時間がたっぷりあった学生時代には、いわゆるポストモダンあたりの哲学の本も読んだ。大学の教養部のときには、哲学の授業でニーチェの「ツァラトゥストラかく語りき」の講義を聞いたし、哲学のゼミも取ってハイデガーの「存在と時間」の輪読会に参加した。だけど何が自分の中に残っただろうか。哲学の表層をなぞっただけで、何も自分の中にひびいていないような気もする。そもそも哲学書は難しくてなにを言わんとしているのかつかむのが大変だし、営々とした哲学の歴史の中でどの思想が自分にとって大切なのかがわからない。この「読まずに死ねない哲学名著50冊」は、プラトンからデリダまでの哲学の営みの中で重要な著作50冊をわかりやすい言葉で説明してくれる。それはどこまで本質をついたものなのか、単に表層的な説明に終わっているだけなのかはわからない。しかし、とりあえずの形で哲学の全体を見渡せるようにしてくれた。この本を読んだ後、気になる哲学書があったら原著にあたって自ら読解するためのきっかけになればいいだろう。あるいは哲学書は自分に必要ないという判断があってもいいと思う。
頭の整理のために少しだけ、ポイントをまとめる。
・近代哲学の認識論においては、合理論と経験論という対立がある。合理論は、世界は知覚経験によらず、根本原理から推論を合理的に積み重ねることで認識できるとする立場で、デカルト、ライプニッツ、スピノザが代表的な哲学者だ。
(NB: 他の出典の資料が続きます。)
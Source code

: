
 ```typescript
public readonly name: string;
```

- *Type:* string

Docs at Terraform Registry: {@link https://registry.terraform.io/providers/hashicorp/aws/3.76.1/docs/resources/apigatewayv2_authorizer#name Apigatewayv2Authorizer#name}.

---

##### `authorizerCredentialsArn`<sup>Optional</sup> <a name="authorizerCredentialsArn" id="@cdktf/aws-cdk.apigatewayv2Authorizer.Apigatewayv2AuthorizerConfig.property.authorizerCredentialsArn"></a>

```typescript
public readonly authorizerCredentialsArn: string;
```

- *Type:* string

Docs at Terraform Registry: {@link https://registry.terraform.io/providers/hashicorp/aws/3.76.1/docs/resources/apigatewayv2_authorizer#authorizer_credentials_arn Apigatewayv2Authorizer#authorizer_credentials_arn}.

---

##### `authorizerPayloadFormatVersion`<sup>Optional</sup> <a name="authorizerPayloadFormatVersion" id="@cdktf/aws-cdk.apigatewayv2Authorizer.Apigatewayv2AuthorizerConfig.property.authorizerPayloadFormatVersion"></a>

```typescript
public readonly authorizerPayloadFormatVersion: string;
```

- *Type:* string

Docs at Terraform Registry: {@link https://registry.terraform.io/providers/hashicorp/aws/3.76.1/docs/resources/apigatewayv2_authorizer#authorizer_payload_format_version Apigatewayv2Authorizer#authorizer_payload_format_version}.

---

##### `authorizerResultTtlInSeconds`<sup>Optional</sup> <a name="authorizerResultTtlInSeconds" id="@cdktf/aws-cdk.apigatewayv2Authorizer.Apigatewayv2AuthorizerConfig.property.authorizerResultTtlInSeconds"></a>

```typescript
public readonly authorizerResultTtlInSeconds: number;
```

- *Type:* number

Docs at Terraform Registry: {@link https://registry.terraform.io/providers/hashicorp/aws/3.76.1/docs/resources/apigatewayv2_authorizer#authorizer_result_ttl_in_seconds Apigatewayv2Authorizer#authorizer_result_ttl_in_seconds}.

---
一方、経験論は、根本原理なるものは存在せず、世界はただ知覚経験によってしか認識できないとする考え方で、ロックとヒュームが代表的な哲学者だ。
・フッサールの作った現象学は、「判断停止」と「還元」という概念によって認識の原理を明らかにする方法を提案したが、多くの現代哲学の土台になっていたり、思考の参照点になっていたりする。例えば、ハイデガーの「存在と時間」では、現象学の方法によって、「存在」とは何か答えを与えようとする。メルロ=ポンティは現象学の観点から、「知覚」や「身体」についての本質論を展開した。レヴィナスはフッサールの「発生的現象学」を用いて倫理の根拠を答えようとする。サルトルやデリダはフッサールを批判しながら持論を展開する。
・現代の哲学が人間存在のあり方として記述していることにはある共通点があるようだ。ハイデガー、メルロ=ポンティ、サルトルらは、いずれも人間はそこにただある存在ではなく、前へ前へと先へ目がける存在であると捉えているところに一つの特徴があるように感じられる。
さて、この本を読んで私自身どう感じたかというと、人間の精神を正確に記述し生きる指針を与えることにおいては、哲学よりも、脳科学や心理学、そして仏教のほうが魅力的に感じられるというのが正直なところだ。